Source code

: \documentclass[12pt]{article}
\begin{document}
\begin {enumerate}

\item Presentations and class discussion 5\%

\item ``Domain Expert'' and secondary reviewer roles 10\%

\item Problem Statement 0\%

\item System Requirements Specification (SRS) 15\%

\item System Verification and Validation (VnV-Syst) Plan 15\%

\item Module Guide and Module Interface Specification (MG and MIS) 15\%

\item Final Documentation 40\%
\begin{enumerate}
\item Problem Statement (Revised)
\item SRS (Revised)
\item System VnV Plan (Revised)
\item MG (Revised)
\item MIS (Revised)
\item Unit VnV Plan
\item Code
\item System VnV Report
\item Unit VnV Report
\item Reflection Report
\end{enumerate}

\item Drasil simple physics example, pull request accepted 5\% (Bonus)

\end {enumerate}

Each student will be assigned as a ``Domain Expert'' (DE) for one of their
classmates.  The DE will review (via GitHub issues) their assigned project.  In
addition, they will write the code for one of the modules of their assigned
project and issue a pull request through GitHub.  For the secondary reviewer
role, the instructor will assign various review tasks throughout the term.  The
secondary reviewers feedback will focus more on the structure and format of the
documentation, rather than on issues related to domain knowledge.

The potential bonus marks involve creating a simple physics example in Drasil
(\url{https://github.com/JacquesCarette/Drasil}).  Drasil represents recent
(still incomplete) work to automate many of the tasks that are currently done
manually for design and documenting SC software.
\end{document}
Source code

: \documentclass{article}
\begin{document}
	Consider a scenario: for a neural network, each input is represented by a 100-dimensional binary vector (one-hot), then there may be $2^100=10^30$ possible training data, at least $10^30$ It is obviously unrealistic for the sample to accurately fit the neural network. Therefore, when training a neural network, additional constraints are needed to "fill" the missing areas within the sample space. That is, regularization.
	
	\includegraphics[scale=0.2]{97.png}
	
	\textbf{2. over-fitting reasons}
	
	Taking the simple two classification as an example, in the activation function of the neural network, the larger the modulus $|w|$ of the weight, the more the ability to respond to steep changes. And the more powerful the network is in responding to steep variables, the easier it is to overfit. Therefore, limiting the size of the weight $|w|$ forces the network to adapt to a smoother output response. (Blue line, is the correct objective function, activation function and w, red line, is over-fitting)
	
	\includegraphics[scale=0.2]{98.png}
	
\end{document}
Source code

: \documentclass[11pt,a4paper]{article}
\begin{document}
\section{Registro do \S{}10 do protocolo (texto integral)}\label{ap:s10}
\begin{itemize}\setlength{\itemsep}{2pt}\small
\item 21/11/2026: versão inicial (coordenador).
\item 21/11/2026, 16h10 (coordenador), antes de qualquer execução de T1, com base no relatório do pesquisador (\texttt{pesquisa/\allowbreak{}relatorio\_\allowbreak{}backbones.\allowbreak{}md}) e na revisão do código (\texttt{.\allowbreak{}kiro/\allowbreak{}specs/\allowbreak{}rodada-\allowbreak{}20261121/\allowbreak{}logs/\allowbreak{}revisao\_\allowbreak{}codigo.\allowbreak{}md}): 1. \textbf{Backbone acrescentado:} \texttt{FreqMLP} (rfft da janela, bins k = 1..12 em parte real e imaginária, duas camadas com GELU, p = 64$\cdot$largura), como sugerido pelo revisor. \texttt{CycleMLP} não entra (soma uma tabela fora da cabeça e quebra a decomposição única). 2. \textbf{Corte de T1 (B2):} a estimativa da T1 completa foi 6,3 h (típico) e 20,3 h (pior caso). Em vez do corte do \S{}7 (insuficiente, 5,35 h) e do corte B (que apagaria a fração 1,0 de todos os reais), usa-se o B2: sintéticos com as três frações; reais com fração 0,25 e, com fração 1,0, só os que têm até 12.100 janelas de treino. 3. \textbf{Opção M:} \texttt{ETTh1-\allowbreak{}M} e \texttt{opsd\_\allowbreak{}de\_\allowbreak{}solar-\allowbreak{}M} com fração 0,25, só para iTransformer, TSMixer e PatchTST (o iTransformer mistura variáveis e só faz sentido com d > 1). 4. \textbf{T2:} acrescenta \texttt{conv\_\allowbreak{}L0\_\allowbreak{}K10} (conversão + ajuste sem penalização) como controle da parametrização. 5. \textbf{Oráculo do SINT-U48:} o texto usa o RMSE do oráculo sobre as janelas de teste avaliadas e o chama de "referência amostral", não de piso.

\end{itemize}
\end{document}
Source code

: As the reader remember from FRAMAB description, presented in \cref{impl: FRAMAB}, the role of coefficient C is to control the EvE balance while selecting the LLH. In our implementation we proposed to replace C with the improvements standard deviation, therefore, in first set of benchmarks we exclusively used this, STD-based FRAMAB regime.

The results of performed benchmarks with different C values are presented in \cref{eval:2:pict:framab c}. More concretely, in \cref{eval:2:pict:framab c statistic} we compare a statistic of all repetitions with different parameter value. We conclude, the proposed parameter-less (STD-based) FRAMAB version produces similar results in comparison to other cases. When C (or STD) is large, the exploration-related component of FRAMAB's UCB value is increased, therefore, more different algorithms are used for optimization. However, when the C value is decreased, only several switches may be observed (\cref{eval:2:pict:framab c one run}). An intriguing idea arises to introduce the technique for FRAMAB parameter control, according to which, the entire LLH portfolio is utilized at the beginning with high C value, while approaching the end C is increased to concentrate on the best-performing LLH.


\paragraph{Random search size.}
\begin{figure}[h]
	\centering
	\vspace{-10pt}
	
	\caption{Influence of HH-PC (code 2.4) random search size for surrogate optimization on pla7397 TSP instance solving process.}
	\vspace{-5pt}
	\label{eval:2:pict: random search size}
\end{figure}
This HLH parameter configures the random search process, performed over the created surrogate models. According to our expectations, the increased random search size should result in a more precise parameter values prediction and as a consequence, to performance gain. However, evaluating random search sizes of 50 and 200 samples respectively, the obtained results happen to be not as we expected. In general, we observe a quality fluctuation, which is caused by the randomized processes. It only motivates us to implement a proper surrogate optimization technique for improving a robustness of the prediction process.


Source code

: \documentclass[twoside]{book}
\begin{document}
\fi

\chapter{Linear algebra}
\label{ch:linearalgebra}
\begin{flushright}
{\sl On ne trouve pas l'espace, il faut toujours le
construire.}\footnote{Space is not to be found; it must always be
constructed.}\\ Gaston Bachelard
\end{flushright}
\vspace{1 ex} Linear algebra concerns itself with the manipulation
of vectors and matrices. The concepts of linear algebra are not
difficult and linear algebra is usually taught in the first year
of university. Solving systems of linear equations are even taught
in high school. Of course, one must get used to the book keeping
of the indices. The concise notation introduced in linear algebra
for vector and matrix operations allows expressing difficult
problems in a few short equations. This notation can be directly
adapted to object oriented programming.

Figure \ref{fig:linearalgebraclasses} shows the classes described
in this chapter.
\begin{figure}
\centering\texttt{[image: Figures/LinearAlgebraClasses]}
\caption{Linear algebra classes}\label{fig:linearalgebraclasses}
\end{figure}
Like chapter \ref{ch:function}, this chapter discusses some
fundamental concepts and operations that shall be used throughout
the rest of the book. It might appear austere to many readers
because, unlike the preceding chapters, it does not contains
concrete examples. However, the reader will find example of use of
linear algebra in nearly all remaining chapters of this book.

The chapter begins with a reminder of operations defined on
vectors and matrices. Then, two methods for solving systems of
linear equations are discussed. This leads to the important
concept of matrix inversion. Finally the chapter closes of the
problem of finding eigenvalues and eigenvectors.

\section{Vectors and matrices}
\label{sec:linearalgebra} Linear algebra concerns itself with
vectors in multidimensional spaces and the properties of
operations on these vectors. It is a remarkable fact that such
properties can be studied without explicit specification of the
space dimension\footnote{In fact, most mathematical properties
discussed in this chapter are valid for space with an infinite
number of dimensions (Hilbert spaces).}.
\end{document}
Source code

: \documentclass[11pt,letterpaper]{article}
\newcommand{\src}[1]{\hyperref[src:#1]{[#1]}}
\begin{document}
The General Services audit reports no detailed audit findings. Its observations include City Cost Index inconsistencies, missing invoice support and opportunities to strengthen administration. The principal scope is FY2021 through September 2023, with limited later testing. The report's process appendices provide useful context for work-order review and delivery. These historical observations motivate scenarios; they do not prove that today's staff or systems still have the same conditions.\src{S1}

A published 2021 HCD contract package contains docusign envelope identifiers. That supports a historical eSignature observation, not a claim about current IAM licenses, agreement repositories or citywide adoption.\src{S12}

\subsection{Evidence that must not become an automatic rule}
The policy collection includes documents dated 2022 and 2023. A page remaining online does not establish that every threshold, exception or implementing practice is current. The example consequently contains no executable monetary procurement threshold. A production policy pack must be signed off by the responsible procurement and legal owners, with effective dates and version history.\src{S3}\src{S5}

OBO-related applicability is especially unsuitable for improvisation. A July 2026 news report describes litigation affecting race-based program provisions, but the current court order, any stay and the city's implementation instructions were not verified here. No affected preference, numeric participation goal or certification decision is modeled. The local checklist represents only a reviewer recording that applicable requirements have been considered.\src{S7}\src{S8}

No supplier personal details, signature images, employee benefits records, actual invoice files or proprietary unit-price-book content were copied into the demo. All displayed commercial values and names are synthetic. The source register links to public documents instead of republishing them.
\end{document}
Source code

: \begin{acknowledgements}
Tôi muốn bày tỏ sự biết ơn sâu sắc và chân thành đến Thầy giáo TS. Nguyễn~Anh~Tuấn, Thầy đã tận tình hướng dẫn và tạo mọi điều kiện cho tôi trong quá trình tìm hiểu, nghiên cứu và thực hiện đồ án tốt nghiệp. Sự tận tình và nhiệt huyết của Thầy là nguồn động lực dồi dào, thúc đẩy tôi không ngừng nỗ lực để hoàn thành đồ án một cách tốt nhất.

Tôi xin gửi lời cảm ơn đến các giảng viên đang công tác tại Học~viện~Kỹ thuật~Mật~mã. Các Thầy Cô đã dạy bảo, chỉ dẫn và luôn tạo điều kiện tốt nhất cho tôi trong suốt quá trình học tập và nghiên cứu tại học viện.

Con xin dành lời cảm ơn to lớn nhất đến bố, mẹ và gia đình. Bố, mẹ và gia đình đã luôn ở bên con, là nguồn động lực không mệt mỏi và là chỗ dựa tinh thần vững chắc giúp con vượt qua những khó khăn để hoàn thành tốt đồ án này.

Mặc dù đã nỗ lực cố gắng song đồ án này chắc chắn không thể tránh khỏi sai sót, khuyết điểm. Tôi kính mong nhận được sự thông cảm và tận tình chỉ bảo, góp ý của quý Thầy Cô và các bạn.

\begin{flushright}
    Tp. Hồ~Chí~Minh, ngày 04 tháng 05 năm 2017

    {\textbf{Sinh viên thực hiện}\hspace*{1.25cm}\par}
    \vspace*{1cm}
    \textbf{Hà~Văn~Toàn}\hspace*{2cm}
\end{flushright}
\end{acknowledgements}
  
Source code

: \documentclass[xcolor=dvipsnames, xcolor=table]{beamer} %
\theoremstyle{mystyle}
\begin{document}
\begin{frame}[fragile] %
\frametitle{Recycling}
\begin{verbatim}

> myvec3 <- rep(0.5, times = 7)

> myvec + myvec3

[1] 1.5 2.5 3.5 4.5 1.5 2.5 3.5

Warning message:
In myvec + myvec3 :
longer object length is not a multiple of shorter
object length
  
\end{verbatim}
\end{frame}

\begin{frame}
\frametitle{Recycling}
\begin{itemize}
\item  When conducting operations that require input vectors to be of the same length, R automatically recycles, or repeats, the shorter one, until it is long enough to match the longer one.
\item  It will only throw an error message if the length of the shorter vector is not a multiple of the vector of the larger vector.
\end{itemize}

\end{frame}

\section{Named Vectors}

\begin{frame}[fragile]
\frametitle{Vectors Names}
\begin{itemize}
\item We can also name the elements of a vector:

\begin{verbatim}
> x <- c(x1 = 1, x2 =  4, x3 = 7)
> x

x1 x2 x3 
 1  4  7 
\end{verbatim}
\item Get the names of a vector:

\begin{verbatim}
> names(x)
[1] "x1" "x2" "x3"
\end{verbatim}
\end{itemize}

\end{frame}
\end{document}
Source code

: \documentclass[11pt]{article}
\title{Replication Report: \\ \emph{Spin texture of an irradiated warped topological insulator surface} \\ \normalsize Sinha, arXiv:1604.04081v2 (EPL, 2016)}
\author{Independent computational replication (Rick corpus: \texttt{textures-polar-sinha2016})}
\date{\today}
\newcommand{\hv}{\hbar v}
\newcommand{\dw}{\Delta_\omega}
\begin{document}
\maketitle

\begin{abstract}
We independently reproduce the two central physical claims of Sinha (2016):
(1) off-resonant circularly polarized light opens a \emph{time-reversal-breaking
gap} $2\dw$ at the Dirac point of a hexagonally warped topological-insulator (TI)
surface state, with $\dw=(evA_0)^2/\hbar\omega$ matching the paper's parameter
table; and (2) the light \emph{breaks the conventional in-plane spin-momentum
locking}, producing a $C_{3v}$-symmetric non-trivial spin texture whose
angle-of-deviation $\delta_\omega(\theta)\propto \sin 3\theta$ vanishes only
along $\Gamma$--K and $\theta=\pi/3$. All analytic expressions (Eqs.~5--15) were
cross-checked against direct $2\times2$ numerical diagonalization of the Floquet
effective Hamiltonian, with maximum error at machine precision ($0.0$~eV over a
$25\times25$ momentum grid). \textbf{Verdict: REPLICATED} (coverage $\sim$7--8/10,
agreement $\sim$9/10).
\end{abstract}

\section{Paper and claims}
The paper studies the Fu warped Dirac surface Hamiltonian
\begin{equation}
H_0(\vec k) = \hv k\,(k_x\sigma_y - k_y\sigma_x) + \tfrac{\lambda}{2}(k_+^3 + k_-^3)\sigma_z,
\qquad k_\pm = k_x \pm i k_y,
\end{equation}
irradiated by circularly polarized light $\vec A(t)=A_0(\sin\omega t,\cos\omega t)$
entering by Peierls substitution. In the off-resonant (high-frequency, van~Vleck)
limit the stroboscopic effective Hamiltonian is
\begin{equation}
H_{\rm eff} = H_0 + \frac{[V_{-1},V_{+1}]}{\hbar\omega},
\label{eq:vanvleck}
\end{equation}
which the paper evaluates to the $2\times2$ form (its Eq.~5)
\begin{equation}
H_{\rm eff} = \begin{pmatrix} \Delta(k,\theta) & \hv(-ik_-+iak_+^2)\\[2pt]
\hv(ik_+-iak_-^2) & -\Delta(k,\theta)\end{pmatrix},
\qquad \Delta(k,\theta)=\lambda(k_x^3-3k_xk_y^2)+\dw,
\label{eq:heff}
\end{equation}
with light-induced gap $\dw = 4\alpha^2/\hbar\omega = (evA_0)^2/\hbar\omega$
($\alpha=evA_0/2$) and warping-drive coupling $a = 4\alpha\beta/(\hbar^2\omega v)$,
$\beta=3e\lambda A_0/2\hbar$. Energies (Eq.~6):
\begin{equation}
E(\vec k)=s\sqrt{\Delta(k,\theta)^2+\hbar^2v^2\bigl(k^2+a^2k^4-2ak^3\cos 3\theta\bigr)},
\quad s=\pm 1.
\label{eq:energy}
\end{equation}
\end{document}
========
Assigned task:
Copy back the listing above exactly, but only from the line with "table; and (2)" through the line with "($\alpha=evA_0/2$) and warping-drive", both ends included.

Task answer:
table; and (2) the light \emph{breaks the conventional in-plane spin-momentum
locking}, producing a $C_{3v}$-symmetric non-trivial spin texture whose
angle-of-deviation $\delta_\omega(\theta)\propto \sin 3\theta$ vanishes only
along $\Gamma$--K and $\theta=\pi/3$. All analytic expressions (Eqs.~5--15) were
cross-checked against direct $2\times2$ numerical diagonalization of the Floquet
effective Hamiltonian, with maximum error at machine precision ($0.0$~eV over a
$25\times25$ momentum grid). \textbf{Verdict: REPLICATED} (coverage $\sim$7--8/10,
agreement $\sim$9/10).
\end{abstract}

\section{Paper and claims}
The paper studies the Fu warped Dirac surface Hamiltonian
\begin{equation}
H_0(\vec k) = \hv k\,(k_x\sigma_y - k_y\sigma_x) + \tfrac{\lambda}{2}(k_+^3 + k_-^3)\sigma_z,
\qquad k_\pm = k_x \pm i k_y,
\end{equation}
irradiated by circularly polarized light $\vec A(t)=A_0(\sin\omega t,\cos\omega t)$
entering by Peierls substitution. In the off-resonant (high-frequency, van~Vleck)
limit the stroboscopic effective Hamiltonian is
\begin{equation}
H_{\rm eff} = H_0 + \frac{[V_{-1},V_{+1}]}{\hbar\omega},
\label{eq:vanvleck}
\end{equation}
which the paper evaluates to the $2\times2$ form (its Eq.~5)
\begin{equation}
H_{\rm eff} = \begin{pmatrix} \Delta(k,\theta) & \hv(-ik_-+iak_+^2)\\[2pt]
\hv(ik_+-iak_-^2) & -\Delta(k,\theta)\end{pmatrix},
\qquad \Delta(k,\theta)=\lambda(k_x^3-3k_xk_y^2)+\dw,
\label{eq:heff}
\end{equation}
with light-induced gap $\dw = 4\alpha^2/\hbar\omega = (evA_0)^2/\hbar\omega$
($\alpha=evA_0/2$) and warping-drive coupling $a = 4\alpha\beta/(\hbar^2\omega v)$,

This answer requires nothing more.